Dans la nuit du 27 au 28 février 2010, la tempête Xynthia a causé la mort de 53 personnes dans l’ouest de la France et traumatisé la France entière. Un an après, le plan national submersions rapides vient d’être validé par le premier ministre Français, après une large concertation conduite de juillet 2010 à début février 2011. Ce plan a été présenté le 17 février 2011 comme un véritable feuille de route de l’Etat en matière de prévention des risques d’inondation. Il vise à mieux maîtriser l’urbanisation dans les zones dangereuses, améliorer la vigilance météo et l’alerte des populations, et renforcer la fiabilité des digues. Doté d’un budget de 500 M€, il comprend plus de 60 actions concrètes ainsi que un nouvel appel à projets "programmes d’actions de prévention des inondations " (PAPI).

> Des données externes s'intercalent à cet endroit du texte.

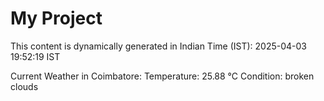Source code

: # My Project

This content is dynamically generated in Indian Time (IST): 2025-04-03 19:52:19 IST


Current Weather in Coimbatore:
Temperature: 25.88 °C
Condition: broken clouds
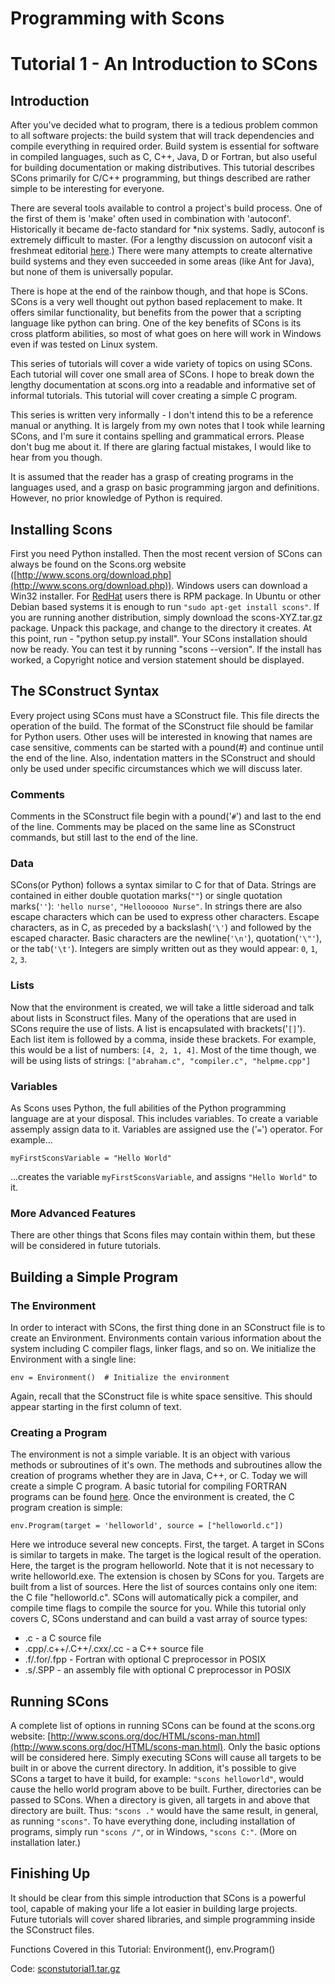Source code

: 
# Programming with Scons


# Tutorial 1 - An Introduction to SCons


## Introduction

After you've decided what to program, there is a tedious problem common to all software projects: the build system that will track dependencies and compile everything in required order. Build system is essential for software in compiled languages, such as C, C++, Java, D or Fortran, but also useful for building documentation or making distributives. This tutorial describes SCons primarily for C/C++ programming, but things described are rather simple to be interesting for everyone. 

There are several tools available to control a project's build process. One of the first of them is 'make' often used in combination with 'autoconf'. Historically it became de-facto standard for *nix systems. Sadly, autoconf is extremely difficult to master. (For a lengthy discussion on autoconf visit a freshmeat editorial [here](http://freshmeat.net/articles/view/889/).) There were many attempts to create alternative build systems and they even succeeded in some areas (like Ant for Java), but none of them is universally popular. 

There is hope at the end of the rainbow though, and that hope is SCons. SCons is a very well thought out python based replacement to make. It offers similar functionality, but benefits from the power that a scripting language like python can bring. One of the key benefits of SCons is its cross platform abilities, so most of what goes on here will work in Windows even if was tested on Linux system. 

This series of tutorials will cover a wide variety of topics on using SCons. Each tutorial will cover one small area of SCons. I hope to break down the lengthy documentation at scons.org into a readable and informative set of informal tutorials. This tutorial will cover creating a simple C program. 

This series is written very informally - I don't intend this to be a reference manual or anything. It is largely from my own notes that I took while learning SCons, and I'm sure it contains spelling and grammatical errors. Please don't bug me about it. If there are glaring factual mistakes, I would like to hear from you though. 

It is assumed that the reader has a grasp of creating programs in the languages used, and a grasp on basic programming jargon and definitions.  However, no prior knowledge of Python is required. 


## Installing Scons

First you need Python installed. Then the most recent version of SCons can always be found on the Scons.org website ([http://www.scons.org/download.php](http://www.scons.org/download.php)). Windows users can download a Win32 installer. For [RedHat](RedHat) users there is RPM package. In Ubuntu or other Debian based systems it is enough to run `"sudo apt-get install scons"`. If you are running another distribution, simply download the scons-XYZ.tar.gz package. Unpack this package, and change to the directory it creates. At this point, run - "python setup.py install". Your SCons installation should now be ready. You can test it by running "scons --version". If the install has worked, a Copyright notice and version statement should be displayed. 


## The SConstruct Syntax

Every project using SCons must have a SConstruct file. This file directs the operation of the build. The format of the SConstruct file should be familar for Python users. Other uses will be interested in knowing that names are case sensitive, comments can be started with a pound(#) and continue until the end of the line. Also, indentation matters in the SConstruct and should only be used under specific circumstances which we will discuss later. 


### Comments

Comments in the SConstruct file begin with a pound('`#`') and last to the end of the line. Comments may be placed on the same line as SConstruct commands, but still last to the end of the line. 


### Data

SCons(or Python) follows a syntax similar to C for that of Data. Strings are contained in either double quotation marks(`""`) or single quotation marks(`''`): `'hello nurse'`, `"Helloooooo Nurse"`. In strings there are also escape characters which can be used to express other characters.  Escape characters, as in C, as preceded by a backslash(`'\'`) and followed by the escaped character.   Basic characters are the newline(`'\n'`), quotation(`'\"'`), or the tab(`'\t'`). Integers are simply written out as they would appear: `0`, `1`, `2`, `3`. 


### Lists

Now that the environment is created, we will take a little sideroad and talk about lists in Sconstruct files. Many of the operations that are used in SCons require the use of lists. A list is encapsulated with brackets('`[]`'). Each list item is followed by a comma, inside these brackets. For example, this would be a list of numbers: `[4, 2, 1, 4]`. Most of the time though, we will be using lists of strings: `["abraham.c", "compiler.c", "helpme.cpp"]` 


### Variables

As Scons uses Python, the full abilities of the Python programming language are at your disposal. This includes variables. To create a variable assemply assign data to it. Variables are assigned use the ('`=`') operator. For example... 

`myFirstSconsVariable = "Hello World"` 

...creates the variable `myFirstSconsVariable`, and assigns `"Hello World"` to it. 


### More Advanced Features

There are other things that Scons files may contain within them, but these will be considered in future tutorials. 


## Building a Simple Program


### The Environment

In order to interact with SCons, the first thing done in an SConstruct file is to create an Environment. Environments contain various information about the system including C compiler flags, linker flags, and so on. We initialize the Environment with a single line: 

`env = Environment()  # Initialize the environment` 

Again, recall that the SConstruct file is white space sensitive. This should appear starting in the first column of text. 


### Creating a Program

The environment is not a simple variable.  It is an object with various methods or subroutines of it's own.  The methods and subroutines allow the creation of programs whether they are in Java, C++, or C.  Today we will create a simple C program.  A basic tutorial for compiling FORTRAN programs can be found [here](llarsen/FortranTutorial). Once the environment is created, the C program creation is simple: 

`env.Program(target = 'helloworld', source = ["helloworld.c"])` 

Here we introduce several new concepts.  First, the target.  A target in SCons is similar to targets in make.  The target is the logical result of the operation.  Here, the target is the program helloworld.  Note that it is not necessary to write helloworld.exe. The extension is chosen by SCons for you.  Targets are built from a list of sources.  Here the list of sources contains only one item: the C file "helloworld.c". SCons will automatically pick a compiler, and compile time flags to compile the source for you.  While this tutorial only covers C, SCons understand and can build a vast array of source types: 

* .c - a C source file 
* .cpp/.c++/.C++/.cxx/.cc - a C++ source file 
* .f/.for/.fpp - Fortran with optional C preprocessor in POSIX 
* .s/.SPP - an assembly file  with optional C preprocessor in POSIX 

## Running SCons

A complete list of options in running SCons can be found at the scons.org website: [http://www.scons.org/doc/HTML/scons-man.html](http://www.scons.org/doc/HTML/scons-man.html).  Only the basic options will be considered here.  Simply executing SCons will cause all targets to be built in or above the current directory.  In addition, it's possible to give SCons a target to have it build, for example: `"scons helloworld"`, would cause the hello world program above to be built.  Further, directories can be passed to SCons.  When a directory is given, all targets in and above that directory are built.  Thus: `"scons ."` would have the same result, in general, as running `"scons"`. To have everything done, including installation of programs, simply run `"scons /"`, or in Windows, `"scons C:"`.   (More on installation later.) 


## Finishing Up

It should be clear from this simple introduction that SCons is a powerful tool, capable of making your life a lot easier in building large projects.   Future tutorials will cover shared libraries, and simple programming inside the SConstruct files. 

Functions Covered in this Tutorial: Environment(), env.Program() 

Code: [sconstutorial1.tar.gz](https://github.com/SCons/scons/wiki/SconsTutorial1/sconstutorial1.tar.gz)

« Dans notre façon d’appréhender le risque d’inondation, il y a désormais un avant et un après Xynthia. Cependant, il est à déplorer que la prise de conscience actuelle de la réalité du risque de submersions marines se soit faite au prix de tant de morts et de familles anéanties. Trois mois plus tard, les pluies torrentielles du Var avec leur cortège de victimes sont venues à leur tour nous rappeler notre grande vulnérabilité face aux inondations. Le plan présenté aujourd’hui a pour objectif de protéger les populations et de sécuriser l’ensemble du territoire. Mais au-delà de ces mesures, il nous faudra également résister à la tentation de l’oubli car c’est bien notre capacité collective à entretenir le souvenir de tels drames qui est la meilleure garantie pour éviter les erreurs du passé en particulier en matière d’aménagement et d’urbanisation ». a déclaré Nathalie Kosciusko-Morizet, Ministre de l’Écologie, du Développement durable, des Transports et du Logement.

Le plan national submersions rapides se décline en quatre axes prioritaires.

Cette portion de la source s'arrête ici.